Il y a quatre mois de cela, Biniam habitait encore à Addis-Abeba en Ethiopie avec Shewit, sa maman, Avant, il a vécu sous tente dans l’immense camp de réfugiés de Mai-Aini (10 000 personnes), administré par l’ONU. Il s’y est rendu à pied depuis l’Erythrée voisin, son pays. Trois jours de marche avec un passeur. Encore avant, Biniam a passé une année à la prison de Karsheli d’Asmara, avec Shewit. Il ne s’en souvient évidemment pas. Il ne se souvenait pas non plus de Mulugeta, son père, célèbre saxophoniste qui a quitté l’Erythrée en 2012 et a obtenu l’asile politique en Suisse. Il travaille comme homme à tout faire sur les rives du Léman.
Retrouvailles
7 septembre 2018, secteur arrivée de l’aéroport de Genève. Il est à peine 6h. Peu de monde. On entend au loin des autolaveuses et les grilles de boutiques qui se hissent et grincent. Mulugeta tient deux bouquets: l’un composé de fleurs, l’autre de ballons multicolores. Il attend le vol direct d’Ethiopian Airlines en provenance d’Addis-Abeba qui doit se poser à 7h25. Le reste est un instant de bonheur intense, de ceux qui bouleversent autant les proches que le quidam. Ces trois-là enfin se voient, enfin se touchent, enfin se pleurent.

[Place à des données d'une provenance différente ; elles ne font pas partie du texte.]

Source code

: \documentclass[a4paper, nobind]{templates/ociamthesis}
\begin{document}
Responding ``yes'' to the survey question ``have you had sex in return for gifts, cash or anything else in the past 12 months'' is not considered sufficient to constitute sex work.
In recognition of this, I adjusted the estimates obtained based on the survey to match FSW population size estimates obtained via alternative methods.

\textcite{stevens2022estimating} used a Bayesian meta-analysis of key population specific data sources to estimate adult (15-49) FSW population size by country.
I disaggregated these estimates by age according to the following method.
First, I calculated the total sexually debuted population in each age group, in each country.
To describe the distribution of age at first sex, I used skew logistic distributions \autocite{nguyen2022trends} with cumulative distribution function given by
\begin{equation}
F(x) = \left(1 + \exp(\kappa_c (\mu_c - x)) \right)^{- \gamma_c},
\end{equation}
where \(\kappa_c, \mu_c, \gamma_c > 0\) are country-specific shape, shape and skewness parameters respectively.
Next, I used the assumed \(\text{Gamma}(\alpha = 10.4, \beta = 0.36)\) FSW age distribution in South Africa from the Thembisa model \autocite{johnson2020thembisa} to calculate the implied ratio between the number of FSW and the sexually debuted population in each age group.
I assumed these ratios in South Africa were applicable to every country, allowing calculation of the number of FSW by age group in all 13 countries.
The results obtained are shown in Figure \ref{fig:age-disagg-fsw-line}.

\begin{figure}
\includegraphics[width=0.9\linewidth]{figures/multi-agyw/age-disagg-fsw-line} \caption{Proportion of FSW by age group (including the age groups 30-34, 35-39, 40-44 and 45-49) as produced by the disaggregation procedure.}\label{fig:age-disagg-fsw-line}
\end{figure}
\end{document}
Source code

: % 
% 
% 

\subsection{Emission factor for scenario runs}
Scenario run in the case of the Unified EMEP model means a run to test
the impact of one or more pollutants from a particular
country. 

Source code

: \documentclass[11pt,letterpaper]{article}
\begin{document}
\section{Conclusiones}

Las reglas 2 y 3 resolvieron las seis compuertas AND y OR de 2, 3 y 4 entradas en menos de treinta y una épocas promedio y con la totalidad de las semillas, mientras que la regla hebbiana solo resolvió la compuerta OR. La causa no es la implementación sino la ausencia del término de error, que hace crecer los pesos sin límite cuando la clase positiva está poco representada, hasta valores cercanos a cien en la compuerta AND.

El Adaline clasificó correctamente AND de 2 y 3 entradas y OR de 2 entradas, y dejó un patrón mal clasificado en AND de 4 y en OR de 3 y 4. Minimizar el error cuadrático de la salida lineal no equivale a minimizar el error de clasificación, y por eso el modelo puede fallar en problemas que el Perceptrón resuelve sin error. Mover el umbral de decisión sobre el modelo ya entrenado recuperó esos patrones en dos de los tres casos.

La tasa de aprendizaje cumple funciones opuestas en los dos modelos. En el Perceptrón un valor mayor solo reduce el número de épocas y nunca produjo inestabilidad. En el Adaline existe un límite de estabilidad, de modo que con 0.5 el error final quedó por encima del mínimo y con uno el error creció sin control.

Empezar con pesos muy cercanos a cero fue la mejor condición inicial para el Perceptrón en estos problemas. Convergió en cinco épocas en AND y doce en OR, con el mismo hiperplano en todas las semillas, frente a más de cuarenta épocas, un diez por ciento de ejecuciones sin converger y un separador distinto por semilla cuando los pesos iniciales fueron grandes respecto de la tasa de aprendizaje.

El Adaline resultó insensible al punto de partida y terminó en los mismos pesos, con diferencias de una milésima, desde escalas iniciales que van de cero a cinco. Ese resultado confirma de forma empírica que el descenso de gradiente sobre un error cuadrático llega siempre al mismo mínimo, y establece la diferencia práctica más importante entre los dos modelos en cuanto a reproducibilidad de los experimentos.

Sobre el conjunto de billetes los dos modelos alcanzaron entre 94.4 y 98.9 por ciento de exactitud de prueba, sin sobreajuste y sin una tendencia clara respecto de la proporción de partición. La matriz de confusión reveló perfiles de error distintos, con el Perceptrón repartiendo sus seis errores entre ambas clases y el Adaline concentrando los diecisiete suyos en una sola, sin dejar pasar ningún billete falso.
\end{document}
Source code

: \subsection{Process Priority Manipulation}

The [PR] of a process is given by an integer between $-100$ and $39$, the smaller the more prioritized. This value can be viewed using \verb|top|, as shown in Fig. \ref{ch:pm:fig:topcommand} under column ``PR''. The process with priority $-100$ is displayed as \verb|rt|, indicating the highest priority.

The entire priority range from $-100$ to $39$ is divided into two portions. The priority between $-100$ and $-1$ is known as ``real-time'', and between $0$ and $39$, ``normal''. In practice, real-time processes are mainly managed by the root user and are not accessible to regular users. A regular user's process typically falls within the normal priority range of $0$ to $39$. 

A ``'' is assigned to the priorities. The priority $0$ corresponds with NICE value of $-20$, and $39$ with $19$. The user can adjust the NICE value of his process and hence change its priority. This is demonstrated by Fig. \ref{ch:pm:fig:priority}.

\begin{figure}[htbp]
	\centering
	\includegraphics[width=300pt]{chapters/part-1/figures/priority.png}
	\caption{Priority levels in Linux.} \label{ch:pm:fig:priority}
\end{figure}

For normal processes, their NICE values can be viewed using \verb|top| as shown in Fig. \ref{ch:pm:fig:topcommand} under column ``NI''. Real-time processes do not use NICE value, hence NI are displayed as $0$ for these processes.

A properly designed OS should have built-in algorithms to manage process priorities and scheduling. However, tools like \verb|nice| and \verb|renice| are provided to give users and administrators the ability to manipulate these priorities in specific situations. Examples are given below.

Mulugeta a l’habitude de dire que ce qui le choque le plus en Suisse, «ce sont les amoureux qui s’embrassent en public». Ce matin de septembre pourtant, la pulsion ôte la pudeur: ils s’enlacent aux yeux de tous et de personne car ils sont, soudain, seuls au monde. La famille est au complet: Biniam, Shewit, Mulugeta.
Ils s’enlacent aux yeux de tous et de personne car ils sont, soudain, seuls au monde
Ces histoires-là courent la planète depuis toujours. Pays en misère et/ou en guerre gouvernées par ces présidents réélus pour la énième fois à 99% des voix. Exode, séparations, demande d’asile, ces visages que des milliers de kilomètres séparent et qui se parlent via la fenêtre Skype. Chez nous, ces ombres dans nos rues louvoient, toutes pareilles, furtives, oisives parfois, affairées souvent, en quête d’abri et de papiers, d’un guichet à l’autre sans cesse.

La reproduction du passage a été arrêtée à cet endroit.